All except us, Nikko thinks.
He is acutely aware that they play a dangerous game.
After the first cells were made, it took three years of experiments before they learned to feed the young colony with nutrients delivered through the hull. Now the original cells have reproduced many times over. Lot is learning to delve into their inherited histories, and with luck, he will discover the proper radio hail to sooth a Chenzeme warship.

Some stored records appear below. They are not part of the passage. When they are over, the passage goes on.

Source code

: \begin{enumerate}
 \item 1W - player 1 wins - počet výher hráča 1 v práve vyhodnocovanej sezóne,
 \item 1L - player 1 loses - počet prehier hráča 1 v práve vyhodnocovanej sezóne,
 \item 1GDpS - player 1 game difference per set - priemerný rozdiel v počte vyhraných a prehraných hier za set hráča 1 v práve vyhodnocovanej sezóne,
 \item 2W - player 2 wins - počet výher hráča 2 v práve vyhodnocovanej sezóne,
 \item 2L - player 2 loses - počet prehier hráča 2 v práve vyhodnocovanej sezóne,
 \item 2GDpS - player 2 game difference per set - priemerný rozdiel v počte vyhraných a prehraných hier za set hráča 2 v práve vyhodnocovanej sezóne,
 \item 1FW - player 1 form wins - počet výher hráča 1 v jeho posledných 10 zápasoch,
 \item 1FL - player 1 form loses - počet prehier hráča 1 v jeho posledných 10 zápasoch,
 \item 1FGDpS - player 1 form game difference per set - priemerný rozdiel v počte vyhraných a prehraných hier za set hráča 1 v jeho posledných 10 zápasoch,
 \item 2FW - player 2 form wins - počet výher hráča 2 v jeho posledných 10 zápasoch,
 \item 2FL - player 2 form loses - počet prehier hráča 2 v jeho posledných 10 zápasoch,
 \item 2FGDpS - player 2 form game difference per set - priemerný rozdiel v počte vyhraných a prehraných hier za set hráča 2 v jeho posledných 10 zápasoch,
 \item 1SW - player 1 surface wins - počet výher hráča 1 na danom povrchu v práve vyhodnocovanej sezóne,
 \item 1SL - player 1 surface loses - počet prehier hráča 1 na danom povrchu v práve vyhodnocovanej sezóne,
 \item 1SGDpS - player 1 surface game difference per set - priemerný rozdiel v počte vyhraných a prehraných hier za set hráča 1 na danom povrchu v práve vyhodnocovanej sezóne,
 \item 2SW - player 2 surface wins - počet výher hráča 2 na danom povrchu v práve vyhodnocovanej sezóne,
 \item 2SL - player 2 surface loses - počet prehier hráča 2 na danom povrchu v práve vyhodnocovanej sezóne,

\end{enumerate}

The warships are known to rendezvous in the void, to exchange cell histories encoded in dust. How Nikko is aware of this is a mystery locked behind the black wall of another proscribed field, but again, he makes no inquiries. It doesn’t matter how Null Boundary’s neural system came to be tainted by the Chenzeme, just that it has, in a primitive way, so that Nikko too can distinguish meaning in the cell talk. He doesn’t have Lot’s talent. He is like a dog listening to its master’s voice–aware of mood, but deaf to specific meaning. Forever surprised by what Lot will say.